Benim ekonomimde de küresel krizden dolayı bir etkileşim oldu ama diğer
ülkeler gibi olmadı, olmayacak. Maalesef bu konuda çifte standart
uyguladı. Çünkü onlar hala Türkiye’yi eski Türkiye zannediyor. Ama
bugünün Türkiye’si mali disiplinli, bütçe disiplinli, borç dengesini net
şekilde sağlamış ve titizlik gösteren bir yapıya dönmüş. İşte bundan
dolayı IMF’siz olarak, böyle bir kriz ortamında, biz başarı puanımızı
yükselten ender ülkelerden olduk. Aslında Türkiye, bu ortamda başarı
hikayesi yazmış bir ülkedir.
IMF ile anlaşma yapmayacağımızı deklare ediyoruz, borsada,
dövizde, faizde en ufak bir oynama yok. Eskiden böyle miydi? Ortalık
kasıp kavrulmuştu. Hiçbir hükümet cesaret edemezdi IMF’siz yola devam
etmeye.”
“İHRACATIN
ŞEKLİNİ, ÜRÜN DESENİNİ, ÜRÜN ÇEŞİDİMİZİ DEĞİŞTİRMEK
ZORUNDAYIZ”
Devlet Bakanı Çağlayan, “ihracat
stratejisi” ile ilgili soru üzerine de, yeni ihracat
stratejisinin dünya ticaretinde küresel krizle beraber
ortaya çıkan negatif gelişmeler sonucu ortaya çıktığına
işaret ederek, küresel kriz sonucu küçülen pastadan pay
almak isteyenlerin sayısının arttığını ve artık eski
metotlarla ticaret yapmanın artık kolay olmadığını söyledi.

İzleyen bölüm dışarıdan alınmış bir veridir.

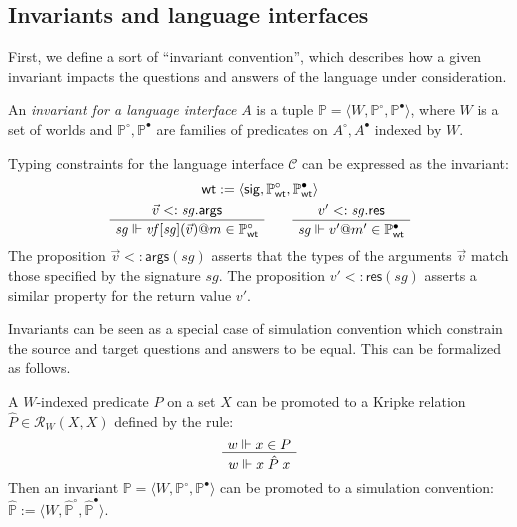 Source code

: \documentclass[acmsmall,screen,review,anonymous]{acmart}
\newcommand{\kw}[1]{\ensuremath{ \mathsf{#1} }}
\newcommand{\que}{\circ}
\newcommand{\ans}{\bullet}
\begin{document}

\subsection{Invariants and language interfaces} %

First, we define a sort of ``invariant convention'',
which describes how a given invariant impacts the questions and answers
of the language under consideration.

\begin{definition} %
An \emph{invariant for a language interface} $A$
is a tuple
$\mathbb{P} = \langle W, \mathbb{P}^\que, \mathbb{P}^\ans \rangle$,
where $W$ is a set of worlds
and $\mathbb{P}^\que, \mathbb{P}^\ans$
are families of predicates on $A^\que, A^\ans$
indexed by $W$.
\end{definition}

\begin{example} \label{ex:wt} %
Typing constraints for the language interface $\mathcal{C}$
can be expressed as the invariant:
\begin{gather*}
  \kw{wt} :=
    \langle
      \kw{sig},
      \mathbb{P}_\kw{wt}^\que,
      \mathbb{P}_\kw{wt}^\ans
    \rangle
  \\
  \AxiomC{$\vec{v} <: \mathit{sg}.\kw{args}$}
  \UnaryInfC{$\mathit{sg} \Vdash
    \mathit{vf}[\mathit{sg}](\vec{v})@m \in \mathbb{P}_\kw{wt}^\que$}
  \DisplayProof
  \qquad
  \AxiomC{$v' <: \mathit{sg}.\kw{res}$}
  \UnaryInfC{$\mathit{sg} \Vdash
    v'@m' \in \mathbb{P}_\kw{wt}^\ans$}
  \DisplayProof
\end{gather*}
The proposition $\vec{v} <: \kw{args}(\mathit{sg})$
asserts that the types of the arguments $\vec{v}$
match those specified by the signature $\mathit{sg}$.
The proposition $v' <: \kw{res}(\mathit{sg})$
asserts a similar property for the return value $v'$.
\end{example}

Invariants can be seen as a special case of simulation convention
which constrain the source and target questions and answers
to be equal.
This can be formalized as follows.

\begin{definition}
A $W$-indexed predicate $P$ on a set $X$
can be promoted to a Kripke relation
$\hat{P} \in \mathcal{R}_W(X, X)$
defined by the rule:
\[
  \AxiomC{$w \Vdash x \in P$}
  \UnaryInfC{$w \Vdash x \mathrel{\hat{P}} x$}
  \DisplayProof
\]
Then an invariant
$\mathbb{P} = \langle W, \mathbb{P}^\que, \mathbb{P}^\ans \rangle$
can be promoted to a simulation convention:
$\hat{\mathbb{P}} :=
 \langle W, \hat{\mathbb{P}}^\que, \hat{\mathbb{P}}^\ans \rangle$.
\end{definition}
\end{document}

Dünyanın birçok ülkesinin aşırı korumacılığa
yöneldiğini kaydeden Çağlayan, böyle bir piyasada
Türkiye’nin tutunmasının önemine dikkat çekti.

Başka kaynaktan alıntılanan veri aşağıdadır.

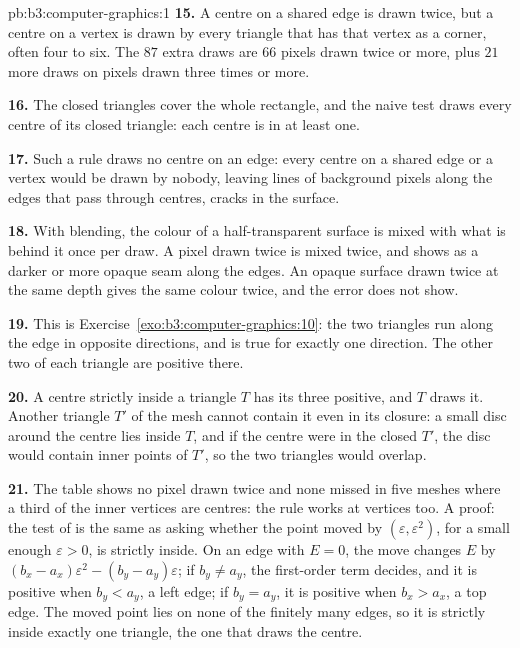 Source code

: \begin{solution}{pb:b3:computer-graphics:1}
\textbf{15.} A centre on a shared edge is drawn twice, but a centre on a vertex is drawn by every triangle that has that vertex as a corner, often four to six. The $87$ extra draws are $66$ pixels drawn twice or more, plus $21$ more draws on pixels drawn three times or more.

\textbf{16.} The closed triangles cover the whole rectangle, and the naive test draws every centre of its closed triangle: each centre is in at least one.

\textbf{17.} Such a rule draws no centre on an edge: every centre on a shared edge or a vertex would be drawn by nobody, leaving lines of background pixels along the edges that pass through centres, cracks in the surface.

\textbf{18.} With blending, the colour of a half-transparent surface is mixed with what is behind it once per draw. A pixel drawn twice is mixed twice, and shows as a darker or more opaque seam along the edges. An opaque surface drawn twice at the same depth gives the same colour twice, and the error does not show.

\textbf{19.} This is Exercise~\ref{exo:b3:computer-graphics:10}: the two triangles run along the edge in opposite directions, and  is true for exactly one direction. The other two  of each triangle are positive there.

\textbf{20.} A centre strictly inside a triangle $T$ has its three  positive, and $T$ draws it. Another triangle $T'$ of the mesh cannot contain it even in its closure: a small disc around the centre lies inside $T$, and if the centre were in the closed $T'$, the disc would contain inner points of $T'$, so the two triangles would overlap.

\textbf{21.} The table shows no pixel drawn twice and none missed in five meshes where a third of the inner vertices are centres: the rule works at vertices too. A proof: the test of  is the same as asking whether the point moved by $(\varepsilon, \varepsilon^2)$, for a small enough $\varepsilon > 0$, is strictly inside. On an edge with $E = 0$, the move changes $E$ by $(b_x - a_x)\varepsilon^2 - (b_y - a_y)\varepsilon$; if $b_y \neq a_y$, the first-order term decides, and it is positive when $b_y < a_y$, a left edge; if $b_y = a_y$, it is positive when $b_x > a_x$, a top edge. The moved point lies on none of the finitely many edges, so it is strictly inside exactly one triangle, the one that draws the centre.


\end{solution}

Bakan Çağlayan, 2009 yılında ihracatın bir önceki
yıla göre, 29 milyar dolar azaldığını ve bunun 21 milyar
dolarının
Avrupa
pazarından kaynaklandığını belirterek, Avrupa’daki ihracatın
talep daralması nedeniyle meydana geldiğini söyledi.
“Böyle bir durumda bana ne, biz eski kalıplarla
gideriz deme lüksüne sahip değiliz” diyen Bakan Çağlayan,
Türkiye’nin ihracatın şeklini, ürün desenini, ürün
çeşitlerini değiştirmek zorunda olduğunu kaydetti.
İhracat stratejisinin, ihracat odaklı bir
üretim
stratejisi oluşturma mecburiyetinden ortaya çıktığının
altını çizen Çağlayan, Türkiye’nin ihracatla büyümek zorunda
olduğunu söyledi.
“STRATEJİNİN ALT BİLEŞENLERİNİ OLUŞTURDUK”
“Bu nedenle, stratejinin alt bileşenlerini oluşturduk” diyen
Çağlayan, stratejinin ana bileşenlerinin ve hedefinin
geleneksel sektörleri, yüksek teknolojili sektörler haline
getirmek olduğunu kaydetti.
Bakan Çağlayan, İhracata Dayalı Üretim Stratejisi
Değerlendirme Kurulu kurduklarını ve bu kurulun, ihracat
odaklı üretim stratejisinin ne olacağının ana bileşenlerini
ortaya çıkaracağını söyledi.
Yeni pazarlara girecek ihracatçı sayısını artırmak
konusunda, yoğun çalışmalar yaptıklarını, Pazara Giriş
Komitesi oluşturduklarını anlatan Çağlayan, Pazara Giriş
Komitesiyle de engelleri tespit edecek ve giderecek bir
mekanizma oluşturacaklarını kaydetti.
“İLK DEFA, 13 YILLIK BİR PROGRAM ORTAYA KOYDUK”
Bakan Çağlayan, Türkiye’de yeni ihracat stratejisiyle ilk
defa 13 yıllık bir program ortaya koyduklarını belirterek,
dünya ihracatından alınan payın mutlaka artırılması
gerektiğini söyledi.
Strateji kapsamında, müşavirlik sistemimizin bir
kısmını özelleştirdiklerini, performansa dayalı müşavirlik
sistemi kuracaklarını, Türk Ticaret Merkezleri
oluşturduklarını ve 33 tane ülke masası kurduklarını
anlattı.
TÜRKİYE’NİN HEDEFİ Bakan Çağlayan, Türkiye’nin
hedefinin Cumhuriyetin 100. kuruluş yıl dönümünde, 2023’te,
500 milyar dolar ihracat ve 500 milyar dolar ithalat ile 1
trilyon dolar dış ticareti olan, dünyanın ilk 10 ekonomisi
içinde yer alan, kişi başına milli geliri Avrupa ülkelerinin
milli gelirinin üzerine çıkmış ve uluslararası 10 markaya
sahip olmak olduğunu sözlerine ekledi.